## Material for this exercise
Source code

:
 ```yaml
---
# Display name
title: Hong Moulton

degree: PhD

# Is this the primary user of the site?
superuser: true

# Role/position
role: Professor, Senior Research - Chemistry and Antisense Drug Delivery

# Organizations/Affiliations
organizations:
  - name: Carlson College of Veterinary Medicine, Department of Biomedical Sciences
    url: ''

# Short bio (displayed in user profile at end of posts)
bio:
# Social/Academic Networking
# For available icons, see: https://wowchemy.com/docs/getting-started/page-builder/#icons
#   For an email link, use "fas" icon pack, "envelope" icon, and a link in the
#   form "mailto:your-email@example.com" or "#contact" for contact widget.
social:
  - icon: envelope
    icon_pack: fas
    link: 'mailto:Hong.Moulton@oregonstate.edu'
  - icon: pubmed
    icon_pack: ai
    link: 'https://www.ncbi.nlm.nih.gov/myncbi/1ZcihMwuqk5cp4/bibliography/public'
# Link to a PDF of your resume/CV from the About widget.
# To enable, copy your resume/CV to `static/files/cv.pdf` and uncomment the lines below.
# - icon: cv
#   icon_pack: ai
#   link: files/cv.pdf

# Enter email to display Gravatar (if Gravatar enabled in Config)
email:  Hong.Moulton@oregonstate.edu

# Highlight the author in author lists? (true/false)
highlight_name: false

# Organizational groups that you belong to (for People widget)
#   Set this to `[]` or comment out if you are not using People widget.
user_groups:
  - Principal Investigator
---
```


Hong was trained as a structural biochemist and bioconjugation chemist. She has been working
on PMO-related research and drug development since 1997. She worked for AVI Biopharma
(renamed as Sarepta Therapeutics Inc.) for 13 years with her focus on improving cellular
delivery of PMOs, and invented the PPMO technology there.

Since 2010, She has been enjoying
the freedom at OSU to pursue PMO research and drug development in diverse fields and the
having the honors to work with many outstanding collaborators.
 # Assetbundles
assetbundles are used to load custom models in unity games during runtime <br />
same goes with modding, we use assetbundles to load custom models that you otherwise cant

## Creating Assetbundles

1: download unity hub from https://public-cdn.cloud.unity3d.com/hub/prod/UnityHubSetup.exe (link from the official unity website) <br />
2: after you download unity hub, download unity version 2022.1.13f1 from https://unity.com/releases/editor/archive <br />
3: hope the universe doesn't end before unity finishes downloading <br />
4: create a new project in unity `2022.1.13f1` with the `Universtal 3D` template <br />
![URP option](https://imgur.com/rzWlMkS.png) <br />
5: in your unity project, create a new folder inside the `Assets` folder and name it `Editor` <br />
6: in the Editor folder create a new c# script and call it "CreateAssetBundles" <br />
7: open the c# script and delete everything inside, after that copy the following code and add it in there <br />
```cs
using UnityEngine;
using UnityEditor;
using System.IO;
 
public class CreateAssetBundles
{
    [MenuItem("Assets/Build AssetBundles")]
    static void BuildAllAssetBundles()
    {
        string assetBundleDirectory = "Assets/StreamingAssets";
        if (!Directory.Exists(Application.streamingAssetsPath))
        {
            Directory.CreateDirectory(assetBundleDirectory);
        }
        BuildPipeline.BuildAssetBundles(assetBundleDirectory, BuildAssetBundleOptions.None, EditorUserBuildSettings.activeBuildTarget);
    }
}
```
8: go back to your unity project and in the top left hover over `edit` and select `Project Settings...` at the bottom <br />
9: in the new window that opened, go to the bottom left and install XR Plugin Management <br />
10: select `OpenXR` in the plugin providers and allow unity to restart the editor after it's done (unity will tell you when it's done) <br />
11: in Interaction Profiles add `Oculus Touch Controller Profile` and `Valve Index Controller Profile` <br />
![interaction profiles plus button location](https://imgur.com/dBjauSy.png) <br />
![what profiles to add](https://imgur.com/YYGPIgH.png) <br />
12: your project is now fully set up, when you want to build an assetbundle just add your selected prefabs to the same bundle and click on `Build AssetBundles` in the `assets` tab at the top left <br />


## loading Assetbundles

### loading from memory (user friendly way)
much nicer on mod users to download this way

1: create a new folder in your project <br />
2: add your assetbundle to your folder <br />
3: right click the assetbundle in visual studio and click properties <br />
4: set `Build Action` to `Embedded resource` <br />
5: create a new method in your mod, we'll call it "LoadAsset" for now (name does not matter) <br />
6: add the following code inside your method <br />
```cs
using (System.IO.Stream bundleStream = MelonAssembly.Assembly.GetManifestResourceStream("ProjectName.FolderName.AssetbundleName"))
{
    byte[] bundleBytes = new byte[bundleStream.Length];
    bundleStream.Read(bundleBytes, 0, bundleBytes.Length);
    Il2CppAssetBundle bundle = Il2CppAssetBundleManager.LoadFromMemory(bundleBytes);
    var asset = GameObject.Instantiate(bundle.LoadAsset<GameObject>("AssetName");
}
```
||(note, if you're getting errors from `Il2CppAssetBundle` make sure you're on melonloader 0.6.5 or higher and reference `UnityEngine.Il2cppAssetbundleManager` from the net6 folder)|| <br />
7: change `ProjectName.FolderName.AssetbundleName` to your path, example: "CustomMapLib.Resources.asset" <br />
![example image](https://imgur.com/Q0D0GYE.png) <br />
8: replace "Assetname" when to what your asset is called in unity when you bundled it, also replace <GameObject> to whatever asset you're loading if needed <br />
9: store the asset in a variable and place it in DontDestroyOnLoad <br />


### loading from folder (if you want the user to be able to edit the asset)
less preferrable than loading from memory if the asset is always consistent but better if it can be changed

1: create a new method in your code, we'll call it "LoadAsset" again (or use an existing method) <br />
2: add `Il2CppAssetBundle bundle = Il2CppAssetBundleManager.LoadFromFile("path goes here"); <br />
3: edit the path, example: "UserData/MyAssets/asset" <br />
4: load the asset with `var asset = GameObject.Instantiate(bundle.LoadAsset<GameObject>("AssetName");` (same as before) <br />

## Work to complete
The answer must consist of every line from the entries above that contains the string "Moulton".

## Task output
title: Hong Moulton
    link: 'mailto:Hong.Moulton@oregonstate.edu'
email:  Hong.Moulton@oregonstate.edu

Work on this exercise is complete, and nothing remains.